> Task to carry out:
Only one number is wanted here: how many lines of the data hold "frac".

*** Dataset content Section Begins ***

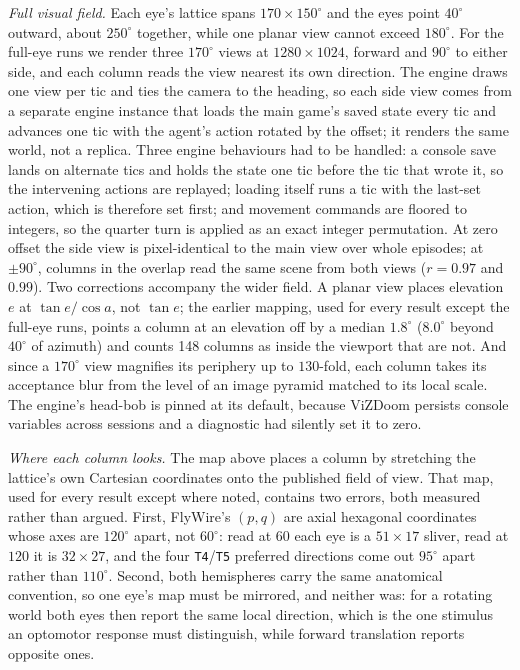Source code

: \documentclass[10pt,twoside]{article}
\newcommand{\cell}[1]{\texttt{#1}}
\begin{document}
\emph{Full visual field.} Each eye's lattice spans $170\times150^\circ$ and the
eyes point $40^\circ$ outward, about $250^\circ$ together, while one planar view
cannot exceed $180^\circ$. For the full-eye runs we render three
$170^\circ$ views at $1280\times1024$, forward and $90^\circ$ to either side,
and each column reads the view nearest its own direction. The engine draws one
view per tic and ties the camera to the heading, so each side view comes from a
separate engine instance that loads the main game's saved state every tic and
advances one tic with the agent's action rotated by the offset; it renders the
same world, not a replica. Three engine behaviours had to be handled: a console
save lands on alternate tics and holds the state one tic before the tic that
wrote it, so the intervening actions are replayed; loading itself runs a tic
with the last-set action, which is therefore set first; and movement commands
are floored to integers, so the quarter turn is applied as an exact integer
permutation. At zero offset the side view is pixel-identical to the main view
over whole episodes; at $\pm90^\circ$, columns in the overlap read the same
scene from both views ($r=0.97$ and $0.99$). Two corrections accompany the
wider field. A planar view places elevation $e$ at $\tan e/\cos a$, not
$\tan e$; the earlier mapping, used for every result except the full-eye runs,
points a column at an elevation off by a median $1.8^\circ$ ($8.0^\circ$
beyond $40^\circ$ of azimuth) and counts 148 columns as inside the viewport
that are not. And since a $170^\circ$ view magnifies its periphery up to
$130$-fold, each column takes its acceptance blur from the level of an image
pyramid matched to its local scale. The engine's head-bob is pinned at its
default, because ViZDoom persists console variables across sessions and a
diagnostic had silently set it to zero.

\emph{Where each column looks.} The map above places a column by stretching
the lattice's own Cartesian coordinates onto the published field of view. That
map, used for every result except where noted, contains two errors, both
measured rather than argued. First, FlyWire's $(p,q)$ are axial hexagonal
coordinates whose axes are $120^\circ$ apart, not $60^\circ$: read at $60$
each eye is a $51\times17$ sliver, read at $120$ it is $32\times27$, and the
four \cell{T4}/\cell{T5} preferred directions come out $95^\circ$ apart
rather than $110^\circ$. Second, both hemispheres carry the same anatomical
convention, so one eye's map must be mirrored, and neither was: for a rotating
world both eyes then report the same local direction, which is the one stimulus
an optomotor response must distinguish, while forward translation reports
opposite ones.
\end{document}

*** Dataset content Section Ends ***
*** Dataset content Section Begins ***

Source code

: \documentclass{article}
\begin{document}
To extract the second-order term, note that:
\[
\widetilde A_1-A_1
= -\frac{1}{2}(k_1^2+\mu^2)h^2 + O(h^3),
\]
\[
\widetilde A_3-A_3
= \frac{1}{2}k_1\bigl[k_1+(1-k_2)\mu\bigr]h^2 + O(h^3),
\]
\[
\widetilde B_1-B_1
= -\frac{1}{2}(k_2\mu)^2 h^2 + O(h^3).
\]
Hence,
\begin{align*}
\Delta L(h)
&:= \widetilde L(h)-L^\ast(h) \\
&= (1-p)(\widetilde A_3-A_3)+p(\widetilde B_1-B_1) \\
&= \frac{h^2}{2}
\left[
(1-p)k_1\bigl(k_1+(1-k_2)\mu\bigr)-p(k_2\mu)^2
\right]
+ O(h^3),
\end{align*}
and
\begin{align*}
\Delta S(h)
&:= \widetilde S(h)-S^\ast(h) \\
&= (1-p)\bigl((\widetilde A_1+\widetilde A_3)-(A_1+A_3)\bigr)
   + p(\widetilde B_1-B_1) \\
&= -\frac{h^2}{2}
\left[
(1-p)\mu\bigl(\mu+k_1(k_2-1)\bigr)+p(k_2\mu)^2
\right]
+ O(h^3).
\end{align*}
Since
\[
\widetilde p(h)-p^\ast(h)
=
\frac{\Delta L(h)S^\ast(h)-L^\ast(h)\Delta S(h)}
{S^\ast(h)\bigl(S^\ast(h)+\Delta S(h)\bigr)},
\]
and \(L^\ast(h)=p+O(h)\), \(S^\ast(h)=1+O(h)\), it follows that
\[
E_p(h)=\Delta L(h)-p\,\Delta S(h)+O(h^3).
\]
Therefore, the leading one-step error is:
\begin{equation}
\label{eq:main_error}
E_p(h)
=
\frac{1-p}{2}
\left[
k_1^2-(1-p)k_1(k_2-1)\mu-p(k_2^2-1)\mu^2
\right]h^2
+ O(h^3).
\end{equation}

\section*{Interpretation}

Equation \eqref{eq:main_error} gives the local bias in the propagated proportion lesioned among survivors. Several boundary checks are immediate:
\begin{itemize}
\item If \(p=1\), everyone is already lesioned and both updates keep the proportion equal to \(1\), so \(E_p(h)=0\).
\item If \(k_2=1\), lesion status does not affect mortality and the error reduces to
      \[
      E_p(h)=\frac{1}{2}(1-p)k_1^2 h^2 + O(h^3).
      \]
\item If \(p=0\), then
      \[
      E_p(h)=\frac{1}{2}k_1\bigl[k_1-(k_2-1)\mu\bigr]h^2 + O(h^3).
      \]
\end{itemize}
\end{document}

*** Dataset content Section Ends ***
*** Dataset content Section Begins ***

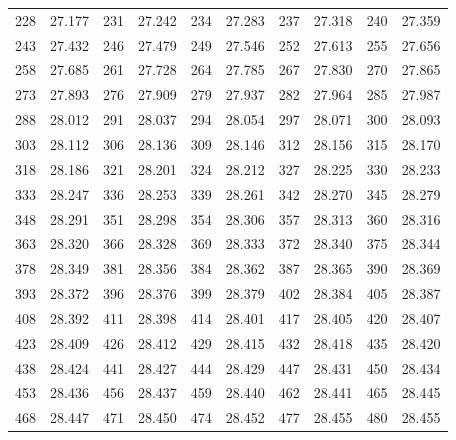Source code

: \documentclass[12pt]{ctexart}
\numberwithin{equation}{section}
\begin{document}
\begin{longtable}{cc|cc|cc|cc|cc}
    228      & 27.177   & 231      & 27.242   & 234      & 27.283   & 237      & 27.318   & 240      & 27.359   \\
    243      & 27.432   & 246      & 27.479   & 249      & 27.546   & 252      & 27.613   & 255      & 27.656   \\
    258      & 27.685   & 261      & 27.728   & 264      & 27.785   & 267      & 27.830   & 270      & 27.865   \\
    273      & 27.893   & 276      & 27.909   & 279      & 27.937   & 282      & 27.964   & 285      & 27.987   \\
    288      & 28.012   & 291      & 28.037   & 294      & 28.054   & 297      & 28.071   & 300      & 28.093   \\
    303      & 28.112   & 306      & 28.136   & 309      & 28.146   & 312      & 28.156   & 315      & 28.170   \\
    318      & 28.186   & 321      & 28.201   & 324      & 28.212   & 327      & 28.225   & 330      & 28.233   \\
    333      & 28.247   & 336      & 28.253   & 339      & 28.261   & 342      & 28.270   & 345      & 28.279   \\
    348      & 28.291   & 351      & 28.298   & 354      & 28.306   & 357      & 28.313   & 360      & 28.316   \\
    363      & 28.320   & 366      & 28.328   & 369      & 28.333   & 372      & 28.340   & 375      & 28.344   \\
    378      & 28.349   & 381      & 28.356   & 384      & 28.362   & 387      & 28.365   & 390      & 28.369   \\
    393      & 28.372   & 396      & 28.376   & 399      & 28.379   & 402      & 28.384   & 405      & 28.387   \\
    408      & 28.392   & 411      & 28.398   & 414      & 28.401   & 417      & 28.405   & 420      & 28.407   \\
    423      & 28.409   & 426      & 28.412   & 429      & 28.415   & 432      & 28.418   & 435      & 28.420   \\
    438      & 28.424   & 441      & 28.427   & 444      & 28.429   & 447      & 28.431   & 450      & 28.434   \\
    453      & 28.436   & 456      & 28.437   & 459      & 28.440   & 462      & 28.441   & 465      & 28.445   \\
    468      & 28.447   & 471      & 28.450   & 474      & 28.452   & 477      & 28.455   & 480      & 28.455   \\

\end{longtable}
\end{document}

*** Dataset content Section Ends ***

> Answer to the problem:
9